Geloof, Hoop en Liefde

Geloof, Hoop en Liefde zijn de 3 christelijke deugden die geschreven staan in de bijbel, hoofdstuk 13 van de eerste brief van de apostel Paulus aan de gemeente van Korinthe, die hij schreef in het jaar rond 55 na Christus. Aan het einde van die lofzang over de liefde wordt de alom bekende triade Geloof, Hoop, Liefde genoemd. Dat zijn essentiële waarden die veelal worden gesymboliseerd door respectievelijk een kruis, een anker en een hart. Letterlijk staat er: 

Al zou ik de talen van de mensen en van de engelen spreken, maar ik had de liefde niet, dan zou ik klinkend koper of een schallende cimbaal zijn geworden.

En al zou ik de gave van de profetie hebben en alle geheimenissen weten en alle kennis bezitten, en al zou ik al het geloof hebben zodat ik bergen zou verzetten, maar ik had de liefde niet, dan was ik niets.

En al zou ik al mijn bezittingen uitdelen tot levensonderhoud van de armen, en al zou ik mijn lichaam overgeven om verbrand te worden, maar ik had de liefde niet, het baatte mij niets.

De liefde is geduldig, zij is vriendelijk, de liefde is niet jaloers, de liefde pronkt niet, zij doet niet gewichtig, zij handelt niet ongepast, zij zoekt niet haar eigen belang, zij wordt niet verbitterd, zij denkt geen kwaad, zij verblijdt zich niet over de ongerechtigheid, maar verheugt zich over de waarheid, zij bedekt alle dingen, zij gelooft alle dingen, zij hoopt alle dingen, zij verdraagt alle dingen.
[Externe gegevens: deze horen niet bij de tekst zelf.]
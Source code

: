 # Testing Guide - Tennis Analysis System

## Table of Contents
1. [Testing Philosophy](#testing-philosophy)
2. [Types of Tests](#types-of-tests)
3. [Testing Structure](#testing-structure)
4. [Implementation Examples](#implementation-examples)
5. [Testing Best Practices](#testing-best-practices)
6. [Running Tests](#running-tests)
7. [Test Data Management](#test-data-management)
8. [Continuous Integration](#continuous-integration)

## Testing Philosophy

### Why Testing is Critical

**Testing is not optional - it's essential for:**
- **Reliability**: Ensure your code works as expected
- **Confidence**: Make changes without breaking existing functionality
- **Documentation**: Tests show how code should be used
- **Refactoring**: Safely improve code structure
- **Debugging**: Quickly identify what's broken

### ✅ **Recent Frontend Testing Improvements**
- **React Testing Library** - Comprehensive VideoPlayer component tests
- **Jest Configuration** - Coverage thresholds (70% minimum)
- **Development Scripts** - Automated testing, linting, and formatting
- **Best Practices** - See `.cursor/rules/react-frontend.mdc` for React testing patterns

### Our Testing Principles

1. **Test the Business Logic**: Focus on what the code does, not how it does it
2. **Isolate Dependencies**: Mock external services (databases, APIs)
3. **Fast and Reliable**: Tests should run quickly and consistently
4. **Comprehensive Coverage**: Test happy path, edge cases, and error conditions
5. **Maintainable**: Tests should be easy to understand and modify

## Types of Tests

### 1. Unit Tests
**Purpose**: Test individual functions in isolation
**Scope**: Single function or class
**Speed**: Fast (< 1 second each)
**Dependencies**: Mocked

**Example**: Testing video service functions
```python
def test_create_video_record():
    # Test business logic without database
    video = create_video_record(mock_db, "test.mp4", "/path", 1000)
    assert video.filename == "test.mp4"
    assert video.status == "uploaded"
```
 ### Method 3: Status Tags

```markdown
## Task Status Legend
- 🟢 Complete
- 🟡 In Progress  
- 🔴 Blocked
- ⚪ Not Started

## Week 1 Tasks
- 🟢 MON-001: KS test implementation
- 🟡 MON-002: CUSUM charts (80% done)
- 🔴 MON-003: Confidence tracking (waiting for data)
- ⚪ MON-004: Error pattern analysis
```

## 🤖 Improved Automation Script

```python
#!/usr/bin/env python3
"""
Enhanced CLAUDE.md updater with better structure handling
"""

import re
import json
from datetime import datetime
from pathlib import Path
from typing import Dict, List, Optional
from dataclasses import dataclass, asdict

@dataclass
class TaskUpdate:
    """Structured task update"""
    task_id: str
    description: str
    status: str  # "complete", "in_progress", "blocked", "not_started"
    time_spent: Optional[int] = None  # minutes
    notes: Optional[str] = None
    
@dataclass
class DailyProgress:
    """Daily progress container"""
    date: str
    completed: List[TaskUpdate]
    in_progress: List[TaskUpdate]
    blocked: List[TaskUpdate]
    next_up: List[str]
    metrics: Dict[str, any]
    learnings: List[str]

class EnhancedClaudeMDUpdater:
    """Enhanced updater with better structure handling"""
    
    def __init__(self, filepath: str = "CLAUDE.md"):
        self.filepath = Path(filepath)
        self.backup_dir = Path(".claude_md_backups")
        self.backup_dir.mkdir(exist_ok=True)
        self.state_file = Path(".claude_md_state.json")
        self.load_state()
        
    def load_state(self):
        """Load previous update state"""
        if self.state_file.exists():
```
De liefde vergaat nooit. Wat dan profetieën betreft, zij zullen tenietgedaan worden, wat talen betreft, zij zullen ophouden, wat kennis betreft, zij zal tenietgedaan worden. Want wij kennen ten dele en wij profeteren ten dele, maar wanneer het volmaakte zal gekomen zijn, zal wat ten dele is, tenietgedaan worden.

Toen ik een kind was, sprak ik als een kind, dacht ik als een kind, overlegde ik als een kind, maar nu ik een man geworden ben, heb ik het kinderlijke tenietgedaan. Nu immers kijken wij door middel van een spiegel in een raadsel, maar dan zullen wij zien van aangezicht tot aangezicht. Nu ken ik ten dele, maar dan zal ik kennen, zoals ik zelf gekend ben.

En nu blijven geloof, hoop en liefde, deze drie, maar de meeste van deze is de liefde.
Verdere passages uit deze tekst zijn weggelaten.